Extracted records:
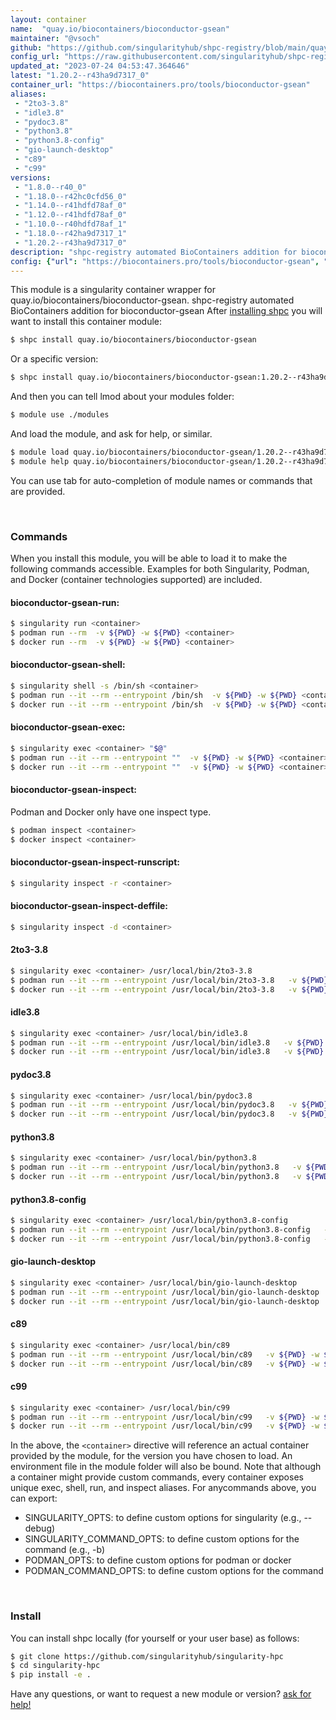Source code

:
```yaml
---
layout: container
name:  "quay.io/biocontainers/bioconductor-gsean"
maintainer: "@vsoch"
github: "https://github.com/singularityhub/shpc-registry/blob/main/quay.io/biocontainers/bioconductor-gsean/container.yaml"
config_url: "https://raw.githubusercontent.com/singularityhub/shpc-registry/main/quay.io/biocontainers/bioconductor-gsean/container.yaml"
updated_at: "2023-07-24 04:53:47.364646"
latest: "1.20.2--r43ha9d7317_0"
container_url: "https://biocontainers.pro/tools/bioconductor-gsean"
aliases:
 - "2to3-3.8"
 - "idle3.8"
 - "pydoc3.8"
 - "python3.8"
 - "python3.8-config"
 - "gio-launch-desktop"
 - "c89"
 - "c99"
versions:
 - "1.8.0--r40_0"
 - "1.18.0--r42hc0cfd56_0"
 - "1.14.0--r41hdfd78af_0"
 - "1.12.0--r41hdfd78af_0"
 - "1.10.0--r40hdfd78af_1"
 - "1.18.0--r42ha9d7317_1"
 - "1.20.2--r43ha9d7317_0"
description: "shpc-registry automated BioContainers addition for bioconductor-gsean"
config: {"url": "https://biocontainers.pro/tools/bioconductor-gsean", "maintainer": "@vsoch", "description": "shpc-registry automated BioContainers addition for bioconductor-gsean", "latest": {"1.20.2--r43ha9d7317_0": "sha256:f1e79c79fbadc3723691fece56f81d93d19acb75141a1408791a6a8526bbe61c"}, "tags": {"1.8.0--r40_0": "sha256:a2a4cb7e0123975b9d12ba9c839a0ef986915c0fb8984bd1d7f54940c03e1458", "1.18.0--r42hc0cfd56_0": "sha256:19d08fb52ee2b37d00c3643e5285897dc0b8431ed94a2930bb4e390607af5e55", "1.14.0--r41hdfd78af_0": "sha256:e4d84aa5f7bb6c8cbd31e083d211f5ba2461cc598607fdfc5f22469d58b2f24d", "1.12.0--r41hdfd78af_0": "sha256:8a3c098731f532df8efc96c0f88a0b230b6db3799086a0125c3feb00d61f1931", "1.10.0--r40hdfd78af_1": "sha256:cd8cdd0eb5d154292b804640682fe77a4dc2c62ac743ab0534aa2103c7fb9cd2", "1.18.0--r42ha9d7317_1": "sha256:350e432f78e0a815541002382a49d5cefbfeed97f1a24f0e1b5420dd920c2b1d", "1.20.2--r43ha9d7317_0": "sha256:f1e79c79fbadc3723691fece56f81d93d19acb75141a1408791a6a8526bbe61c"}, "docker": "quay.io/biocontainers/bioconductor-gsean", "aliases": {"2to3-3.8": "/usr/local/bin/2to3-3.8", "idle3.8": "/usr/local/bin/idle3.8", "pydoc3.8": "/usr/local/bin/pydoc3.8", "python3.8": "/usr/local/bin/python3.8", "python3.8-config": "/usr/local/bin/python3.8-config", "gio-launch-desktop": "/usr/local/bin/gio-launch-desktop", "c89": "/usr/local/bin/c89", "c99": "/usr/local/bin/c99"}}
---
```


This module is a singularity container wrapper for quay.io/biocontainers/bioconductor-gsean.
shpc-registry automated BioContainers addition for bioconductor-gsean
After [installing shpc](#install) you will want to install this container module:


```bash
$ shpc install quay.io/biocontainers/bioconductor-gsean
```

Or a specific version:

```bash
$ shpc install quay.io/biocontainers/bioconductor-gsean:1.20.2--r43ha9d7317_0
```

And then you can tell lmod about your modules folder:

```bash
$ module use ./modules
```

And load the module, and ask for help, or similar.

```bash
$ module load quay.io/biocontainers/bioconductor-gsean/1.20.2--r43ha9d7317_0
$ module help quay.io/biocontainers/bioconductor-gsean/1.20.2--r43ha9d7317_0
```

You can use tab for auto-completion of module names or commands that are provided.

<br>

### Commands

When you install this module, you will be able to load it to make the following commands accessible.
Examples for both Singularity, Podman, and Docker (container technologies supported) are included.

#### bioconductor-gsean-run:

```bash
$ singularity run <container>
$ podman run --rm  -v ${PWD} -w ${PWD} <container>
$ docker run --rm  -v ${PWD} -w ${PWD} <container>
```

#### bioconductor-gsean-shell:

```bash
$ singularity shell -s /bin/sh <container>
$ podman run --it --rm --entrypoint /bin/sh  -v ${PWD} -w ${PWD} <container>
$ docker run --it --rm --entrypoint /bin/sh  -v ${PWD} -w ${PWD} <container>
```

#### bioconductor-gsean-exec:

```bash
$ singularity exec <container> "$@"
$ podman run --it --rm --entrypoint ""  -v ${PWD} -w ${PWD} <container> "$@"
$ docker run --it --rm --entrypoint ""  -v ${PWD} -w ${PWD} <container> "$@"
```

#### bioconductor-gsean-inspect:

Podman and Docker only have one inspect type.

```bash
$ podman inspect <container>
$ docker inspect <container>
```

#### bioconductor-gsean-inspect-runscript:

```bash
$ singularity inspect -r <container>
```

#### bioconductor-gsean-inspect-deffile:

```bash
$ singularity inspect -d <container>
```


#### 2to3-3.8

```bash
$ singularity exec <container> /usr/local/bin/2to3-3.8
$ podman run --it --rm --entrypoint /usr/local/bin/2to3-3.8   -v ${PWD} -w ${PWD} <container> -c " $@"
$ docker run --it --rm --entrypoint /usr/local/bin/2to3-3.8   -v ${PWD} -w ${PWD} <container> -c " $@"
```


#### idle3.8

```bash
$ singularity exec <container> /usr/local/bin/idle3.8
$ podman run --it --rm --entrypoint /usr/local/bin/idle3.8   -v ${PWD} -w ${PWD} <container> -c " $@"
$ docker run --it --rm --entrypoint /usr/local/bin/idle3.8   -v ${PWD} -w ${PWD} <container> -c " $@"
```


#### pydoc3.8

```bash
$ singularity exec <container> /usr/local/bin/pydoc3.8
$ podman run --it --rm --entrypoint /usr/local/bin/pydoc3.8   -v ${PWD} -w ${PWD} <container> -c " $@"
$ docker run --it --rm --entrypoint /usr/local/bin/pydoc3.8   -v ${PWD} -w ${PWD} <container> -c " $@"
```


#### python3.8

```bash
$ singularity exec <container> /usr/local/bin/python3.8
$ podman run --it --rm --entrypoint /usr/local/bin/python3.8   -v ${PWD} -w ${PWD} <container> -c " $@"
$ docker run --it --rm --entrypoint /usr/local/bin/python3.8   -v ${PWD} -w ${PWD} <container> -c " $@"
```


#### python3.8-config

```bash
$ singularity exec <container> /usr/local/bin/python3.8-config
$ podman run --it --rm --entrypoint /usr/local/bin/python3.8-config   -v ${PWD} -w ${PWD} <container> -c " $@"
$ docker run --it --rm --entrypoint /usr/local/bin/python3.8-config   -v ${PWD} -w ${PWD} <container> -c " $@"
```


#### gio-launch-desktop

```bash
$ singularity exec <container> /usr/local/bin/gio-launch-desktop
$ podman run --it --rm --entrypoint /usr/local/bin/gio-launch-desktop   -v ${PWD} -w ${PWD} <container> -c " $@"
$ docker run --it --rm --entrypoint /usr/local/bin/gio-launch-desktop   -v ${PWD} -w ${PWD} <container> -c " $@"
```


#### c89

```bash
$ singularity exec <container> /usr/local/bin/c89
$ podman run --it --rm --entrypoint /usr/local/bin/c89   -v ${PWD} -w ${PWD} <container> -c " $@"
$ docker run --it --rm --entrypoint /usr/local/bin/c89   -v ${PWD} -w ${PWD} <container> -c " $@"
```


#### c99

```bash
$ singularity exec <container> /usr/local/bin/c99
$ podman run --it --rm --entrypoint /usr/local/bin/c99   -v ${PWD} -w ${PWD} <container> -c " $@"
$ docker run --it --rm --entrypoint /usr/local/bin/c99   -v ${PWD} -w ${PWD} <container> -c " $@"
```



In the above, the `<container>` directive will reference an actual container provided
by the module, for the version you have chosen to load. An environment file in the
module folder will also be bound. Note that although a container
might provide custom commands, every container exposes unique exec, shell, run, and
inspect aliases. For anycommands above, you can export:

 - SINGULARITY_OPTS: to define custom options for singularity (e.g., --debug)
 - SINGULARITY_COMMAND_OPTS: to define custom options for the command (e.g., -b)
 - PODMAN_OPTS: to define custom options for podman or docker
 - PODMAN_COMMAND_OPTS: to define custom options for the command

<br>

### Install

You can install shpc locally (for yourself or your user base) as follows:

```bash
$ git clone https://github.com/singularityhub/singularity-hpc
$ cd singularity-hpc
$ pip install -e .
```

Have any questions, or want to request a new module or version? [ask for help!](https://github.com/singularityhub/singularity-hpc/issues)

The problem: The lines above that include "inspect" should each be listed.

Answer section:
#### bioconductor-gsean-inspect:
Podman and Docker only have one inspect type.
$ podman inspect <container>
$ docker inspect <container>
#### bioconductor-gsean-inspect-runscript:
$ singularity inspect -r <container>
#### bioconductor-gsean-inspect-deffile:
$ singularity inspect -d <container>
inspect aliases. For anycommands above, you can export:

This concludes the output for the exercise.